## Scotch

The scraping notebook walked through some basic web scraping with html that was fairly straightforward and well behaved to show you the basics of the involved libraries. And there are a lot of nicely written tutorials on the web where you can see a polished version of what people did for scraping. But the question I was struggling with while putting this together was how do you really teach someone to scrape? And what is a good site to teach with?

While I was thinking about it, I recieved the weekly email from one of my favorite online retailers, [Drink Up NY](http://www.drinkupny.com/Default.asp). Since I am quite fond of their inventory and I had scraping on the brain, I thought I would see if I could scrape the data (and I didn't see any good reason [why I shouldn't](http://www.drinkupny.com/robots.txt)). As I was playing around with this notebook I thought it might be a good way to demonstrate a thought process for approaching scraping.
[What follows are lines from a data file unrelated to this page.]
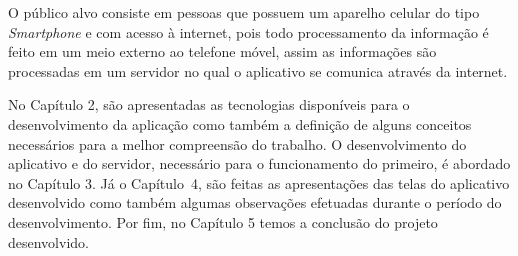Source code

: 
O público alvo consiste em pessoas que possuem um aparelho celular do tipo \textit{Smartphone} e com acesso à internet, pois todo processamento da informação é feito em um meio externo ao telefone móvel, assim as informações são processadas em um servidor no qual o aplicativo se comunica através da internet.

No Capítulo 2, são apresentadas as tecnologias disponíveis para o desenvolvimento da aplicação como também a definição de alguns conceitos necessários para a melhor compreensão do trabalho. O desenvolvimento do aplicativo e do servidor, necessário para o funcionamento do primeiro, é abordado no Capítulo 3. Já o Capítulo~4, são feitas as apresentações das telas do aplicativo desenvolvido como também algumas observações efetuadas durante o período do desenvolvimento. Por fim, no Capítulo 5 temos a conclusão do projeto desenvolvido.
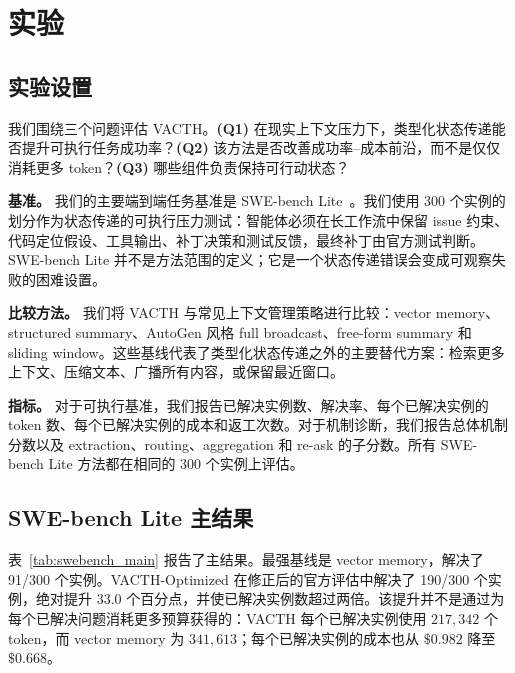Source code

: \documentclass{article} %
\begin{document}
\section{实验}
\label{sec:experiments}

\subsection{实验设置}

我们围绕三个问题评估 VACTH。\textbf{(Q1)} 在现实上下文压力下，类型化状态传递能否提升可执行任务成功率？\textbf{(Q2)} 该方法是否改善成功率--成本前沿，而不是仅仅消耗更多 token？\textbf{(Q3)} 哪些组件负责保持可行动状态？

\textbf{基准。}
我们的主要端到端任务基准是 SWE-bench Lite~\cite{jimenez2024swebench}。我们使用 300 个实例的划分作为状态传递的可执行压力测试：智能体必须在长工作流中保留 issue 约束、代码定位假设、工具输出、补丁决策和测试反馈，最终补丁由官方测试判断。SWE-bench Lite 并不是方法范围的定义；它是一个状态传递错误会变成可观察失败的困难设置。

\textbf{比较方法。}
我们将 VACTH 与常见上下文管理策略进行比较：vector memory、structured summary、AutoGen 风格 full broadcast、free-form summary 和 sliding window。这些基线代表了类型化状态传递之外的主要替代方案：检索更多上下文、压缩文本、广播所有内容，或保留最近窗口。

\textbf{指标。}
对于可执行基准，我们报告已解决实例数、解决率、每个已解决实例的 token 数、每个已解决实例的成本和返工次数。对于机制诊断，我们报告总体机制分数以及 extraction、routing、aggregation 和 re-ask 的子分数。所有 SWE-bench Lite 方法都在相同的 300 个实例上评估。

\subsection{SWE-bench Lite 主结果}

表~\ref{tab:swebench_main} 报告了主结果。最强基线是 vector memory，解决了 91/300 个实例。VACTH-Optimized 在修正后的官方评估中解决了 190/300 个实例，绝对提升 $33.0$ 个百分点，并使已解决实例数超过两倍。该提升并不是通过为每个已解决问题消耗更多预算获得的：VACTH 每个已解决实例使用 $217{,}342$ 个 token，而 vector memory 为 $341{,}613$；每个已解决实例的成本也从 $\$0.982$ 降至 $\$0.668$。
\end{document}
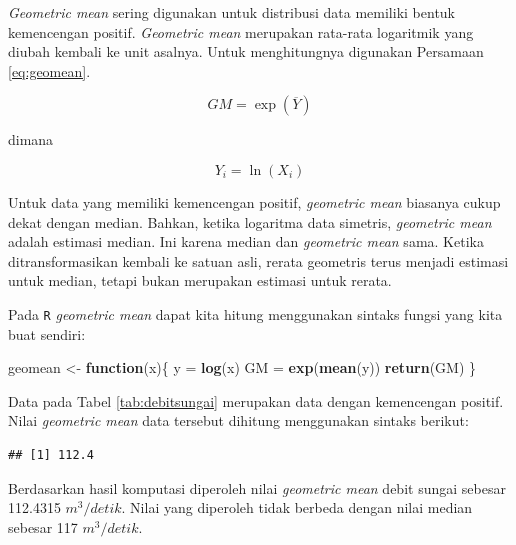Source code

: \documentclass[]{book}
\newenvironment{Shaded}{\begin{snugshade}}{\end{snugshade}}
\newcommand{\KeywordTok}[1]{\textcolor[rgb]{0.13,0.29,0.53}{\textbf{#1}}}
\newcommand{\StringTok}[1]{\textcolor[rgb]{0.31,0.60,0.02}{#1}}
\newcommand{\ControlFlowTok}[1]{\textcolor[rgb]{0.13,0.29,0.53}{\textbf{#1}}}
\newcommand{\OperatorTok}[1]{\textcolor[rgb]{0.81,0.36,0.00}{\textbf{#1}}}
\newcommand{\NormalTok}[1]{#1}
\begin{document}
\emph{Geometric mean} sering digunakan untuk distribusi data memiliki
bentuk kemencengan positif. \emph{Geometric mean} merupakan rata-rata
logaritmik yang diubah kembali ke unit asalnya. Untuk menghitungnya
digunakan Persamaan \eqref{eq:geomean}.

\begin{equation}
  GM = \exp\left(\overline{Y}\right)
  \label{eq:geomean}
\end{equation}

dimana

\begin{equation}
  Y_i = \ln\left(X_i\right)
  \label{eq:geomean2}
\end{equation}

Untuk data yang memiliki kemencengan positif, \emph{geometric mean}
biasanya cukup dekat dengan median. Bahkan, ketika logaritma data
simetris, \emph{geometric mean} adalah estimasi median. Ini karena
median dan \emph{geometric mean} sama. Ketika ditransformasikan kembali
ke satuan asli, rerata geometris terus menjadi estimasi untuk median,
tetapi bukan merupakan estimasi untuk rerata.

Pada \texttt{R} \emph{geometric mean} dapat kita hitung menggunakan
sintaks fungsi yang kita buat sendiri:

\begin{Shaded}
\begin{Highlighting}[]
\NormalTok{geomean <-}\StringTok{ }\ControlFlowTok{function}\NormalTok{(x)\{}
\NormalTok{  y =}\StringTok{ }\KeywordTok{log}\NormalTok{(x)}
\NormalTok{  GM =}\StringTok{ }\KeywordTok{exp}\NormalTok{(}\KeywordTok{mean}\NormalTok{(y))}
  \KeywordTok{return}\NormalTok{(GM)}
\NormalTok{\}}
\end{Highlighting}
\end{Shaded}

Data pada Tabel \ref{tab:debitsungai} merupakan data dengan kemencengan
positif. Nilai \emph{geometric mean} data tersebut dihitung menggunakan
sintaks berikut:

\begin{Shaded}
\end{Shaded}

\begin{verbatim}
## [1] 112.4
\end{verbatim}

Berdasarkan hasil komputasi diperoleh nilai \emph{geometric mean} debit
sungai sebesar 112.4315 \(m^3/detik\). Nilai yang diperoleh tidak
berbeda dengan nilai median sebesar 117 \(m^3/detik\).
\end{document}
This is not a definitive way to scrape, it is just the way *I* approached *this* page sitting around on my couch the week before this tutorial. Like anything in Python, there are a lot of ways to accomplish something. 

I can read and write some html and I have broken some CSS on WordPress before, but I am not a web dev. I would call myself barely competent in that realm. If I were, I imagine this would go a lot faster sometimes. I do like tinkering around and trying things though, so that is how I approach scraping and what I will demonstrate here.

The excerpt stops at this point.